Fig. 6: PD-1 and CD80 blockade result in CD25-Treg and Teff accumulation in TILs, reduction in dLNs, and tumor regression.

a–c In vivo footpad migration assays. a mAb-treated iTregs (left panel) or Teffs (right panel). b mAb pretreated footpads receiving iTregs (left) or Teffs (right). c untreated footpads receiving WT and PD-1^−/− iTregs. 1 × 10⁶ cells transferred, and the migrated cells (CFSE+) enumerated as the percentage of total CD4 T cells in popliteal dLNs. d–g B16F10-Fluc/eGFP tumor-bearing C57BL/6 mice treated with 5 mg/kg mouse weight of anti-PD-1 (Rmp1-14), anti-CD80 (1G10), or isotype rat IgG (2A3).
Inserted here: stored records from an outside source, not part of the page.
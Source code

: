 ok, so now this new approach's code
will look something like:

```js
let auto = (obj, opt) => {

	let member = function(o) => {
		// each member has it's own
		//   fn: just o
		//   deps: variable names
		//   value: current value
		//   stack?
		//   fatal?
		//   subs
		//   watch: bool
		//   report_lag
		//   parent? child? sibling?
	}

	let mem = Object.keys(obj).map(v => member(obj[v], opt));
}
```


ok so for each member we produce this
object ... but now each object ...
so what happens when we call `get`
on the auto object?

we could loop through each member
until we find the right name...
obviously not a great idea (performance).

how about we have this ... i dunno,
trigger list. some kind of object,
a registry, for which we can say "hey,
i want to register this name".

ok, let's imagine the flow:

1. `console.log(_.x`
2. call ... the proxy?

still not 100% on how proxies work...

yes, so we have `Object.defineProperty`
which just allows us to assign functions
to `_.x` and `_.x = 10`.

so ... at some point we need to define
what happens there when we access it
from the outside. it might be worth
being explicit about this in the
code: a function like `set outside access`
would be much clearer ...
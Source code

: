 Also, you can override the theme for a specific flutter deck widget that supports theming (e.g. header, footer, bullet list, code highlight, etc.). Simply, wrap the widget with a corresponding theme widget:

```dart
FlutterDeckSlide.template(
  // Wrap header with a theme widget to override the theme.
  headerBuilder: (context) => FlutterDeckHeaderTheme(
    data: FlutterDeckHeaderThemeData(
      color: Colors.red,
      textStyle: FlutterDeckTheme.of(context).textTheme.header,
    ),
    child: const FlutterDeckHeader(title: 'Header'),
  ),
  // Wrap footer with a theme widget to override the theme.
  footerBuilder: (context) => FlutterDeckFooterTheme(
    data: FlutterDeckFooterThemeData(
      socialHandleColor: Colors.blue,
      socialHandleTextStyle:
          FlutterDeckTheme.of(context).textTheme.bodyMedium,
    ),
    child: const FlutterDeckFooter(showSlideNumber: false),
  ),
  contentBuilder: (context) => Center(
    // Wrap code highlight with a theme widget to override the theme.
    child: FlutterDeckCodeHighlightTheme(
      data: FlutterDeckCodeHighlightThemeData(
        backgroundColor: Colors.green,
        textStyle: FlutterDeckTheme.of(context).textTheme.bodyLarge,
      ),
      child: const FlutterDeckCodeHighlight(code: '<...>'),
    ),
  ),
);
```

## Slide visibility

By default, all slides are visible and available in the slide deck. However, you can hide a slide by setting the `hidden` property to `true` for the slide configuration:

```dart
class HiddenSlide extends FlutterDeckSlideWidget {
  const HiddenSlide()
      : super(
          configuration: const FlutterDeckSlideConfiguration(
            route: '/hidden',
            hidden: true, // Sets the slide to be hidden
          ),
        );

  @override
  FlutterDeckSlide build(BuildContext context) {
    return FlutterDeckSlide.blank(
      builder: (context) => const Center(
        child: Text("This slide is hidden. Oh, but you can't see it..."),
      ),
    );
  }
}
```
Scheme of tumor treatment (d). Tumor growth curve (e). 8 mice/group; *p < 0.05, Two-way ANOVA, Holms-Šidák correction for multiple comparisons. Representative dot plots (f) and frequencies (g) of Foxp3⁺CD25⁺CD4Tregs, Foxp3⁺CD25⁻CD4 Tregs, and Foxp3⁻CD25⁺CD4 Teffs in total CD4 T cells of tumor-infiltrating lymphocytes (TILs) and of draining LNs (dLNs) or non-draining control LNs (non-dLNs) analyzed by flow cytometry. f, g Three to four mice/group. Data representative of 3 (a–c, f, g) and 2 (e) independent experiments. Mean ± SEM. *P < 0.05 by one-way ANOVA. Source data are provided as a Source Data file.